Assignment: Every line of the following records that includes "Concavity" should be copied.

Dataset entries:
-*-
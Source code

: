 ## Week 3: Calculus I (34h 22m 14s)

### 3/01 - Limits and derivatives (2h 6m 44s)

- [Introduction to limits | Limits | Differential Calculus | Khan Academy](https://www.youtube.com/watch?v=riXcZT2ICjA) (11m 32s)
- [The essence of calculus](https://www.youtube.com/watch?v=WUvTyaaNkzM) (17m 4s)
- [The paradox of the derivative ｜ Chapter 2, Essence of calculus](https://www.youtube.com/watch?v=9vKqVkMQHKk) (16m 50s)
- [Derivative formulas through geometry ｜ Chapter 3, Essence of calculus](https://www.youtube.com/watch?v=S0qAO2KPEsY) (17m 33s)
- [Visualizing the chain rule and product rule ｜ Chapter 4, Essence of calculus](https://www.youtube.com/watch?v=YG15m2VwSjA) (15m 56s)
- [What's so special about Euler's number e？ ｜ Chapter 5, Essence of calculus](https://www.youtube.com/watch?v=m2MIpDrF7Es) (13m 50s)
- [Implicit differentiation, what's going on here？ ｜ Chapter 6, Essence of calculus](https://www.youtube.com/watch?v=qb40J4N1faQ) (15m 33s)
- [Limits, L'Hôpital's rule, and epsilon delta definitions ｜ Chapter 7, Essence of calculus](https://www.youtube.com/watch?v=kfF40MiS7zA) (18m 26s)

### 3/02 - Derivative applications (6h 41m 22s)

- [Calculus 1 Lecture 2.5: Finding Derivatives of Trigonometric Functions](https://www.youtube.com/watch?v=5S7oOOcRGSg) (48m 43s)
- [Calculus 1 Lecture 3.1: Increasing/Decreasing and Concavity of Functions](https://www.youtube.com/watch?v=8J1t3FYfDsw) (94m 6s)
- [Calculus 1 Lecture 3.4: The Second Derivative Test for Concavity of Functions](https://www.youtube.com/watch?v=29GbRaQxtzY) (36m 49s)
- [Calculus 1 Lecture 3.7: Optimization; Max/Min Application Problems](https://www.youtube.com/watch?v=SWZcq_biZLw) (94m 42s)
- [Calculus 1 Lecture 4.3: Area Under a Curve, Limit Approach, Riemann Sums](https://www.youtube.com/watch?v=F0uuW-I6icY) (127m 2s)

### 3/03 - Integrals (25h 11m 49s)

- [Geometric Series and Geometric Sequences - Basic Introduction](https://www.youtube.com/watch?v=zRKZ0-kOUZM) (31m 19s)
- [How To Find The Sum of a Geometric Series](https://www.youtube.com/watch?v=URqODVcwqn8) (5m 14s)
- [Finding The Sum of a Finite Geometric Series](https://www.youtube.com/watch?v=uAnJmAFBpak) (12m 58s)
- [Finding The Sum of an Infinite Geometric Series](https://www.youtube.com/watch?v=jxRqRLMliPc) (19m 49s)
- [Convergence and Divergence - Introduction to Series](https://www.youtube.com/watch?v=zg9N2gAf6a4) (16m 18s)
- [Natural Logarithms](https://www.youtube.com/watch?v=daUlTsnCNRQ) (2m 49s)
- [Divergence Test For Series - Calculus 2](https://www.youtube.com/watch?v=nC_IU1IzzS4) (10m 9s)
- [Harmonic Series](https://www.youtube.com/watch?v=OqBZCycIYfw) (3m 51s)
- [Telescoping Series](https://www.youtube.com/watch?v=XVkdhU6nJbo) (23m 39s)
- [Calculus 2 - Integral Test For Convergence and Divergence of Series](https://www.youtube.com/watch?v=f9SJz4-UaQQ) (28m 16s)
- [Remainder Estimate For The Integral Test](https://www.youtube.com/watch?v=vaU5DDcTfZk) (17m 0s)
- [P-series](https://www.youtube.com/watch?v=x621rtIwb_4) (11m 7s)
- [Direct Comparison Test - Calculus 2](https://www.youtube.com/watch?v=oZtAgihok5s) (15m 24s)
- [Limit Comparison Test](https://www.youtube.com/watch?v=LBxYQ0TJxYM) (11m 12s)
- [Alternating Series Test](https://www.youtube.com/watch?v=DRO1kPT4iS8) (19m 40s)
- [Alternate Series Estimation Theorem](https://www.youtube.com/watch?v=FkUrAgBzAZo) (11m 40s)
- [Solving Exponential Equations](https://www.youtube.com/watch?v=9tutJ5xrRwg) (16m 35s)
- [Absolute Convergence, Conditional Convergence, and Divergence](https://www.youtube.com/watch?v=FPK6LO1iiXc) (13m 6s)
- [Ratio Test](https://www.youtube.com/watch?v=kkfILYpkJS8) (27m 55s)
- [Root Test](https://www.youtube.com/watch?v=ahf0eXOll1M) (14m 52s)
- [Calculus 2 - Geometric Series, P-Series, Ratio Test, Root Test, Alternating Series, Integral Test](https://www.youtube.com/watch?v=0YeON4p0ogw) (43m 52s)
-*-
Reply to the exercise:
- [Calculus 1 Lecture 3.1: Increasing/Decreasing and Concavity of Functions](https://www.youtube.com/watch?v=8J1t3FYfDsw) (94m 6s)
- [Calculus 1 Lecture 3.4: The Second Derivative Test for Concavity of Functions](https://www.youtube.com/watch?v=29GbRaQxtzY) (36m 49s)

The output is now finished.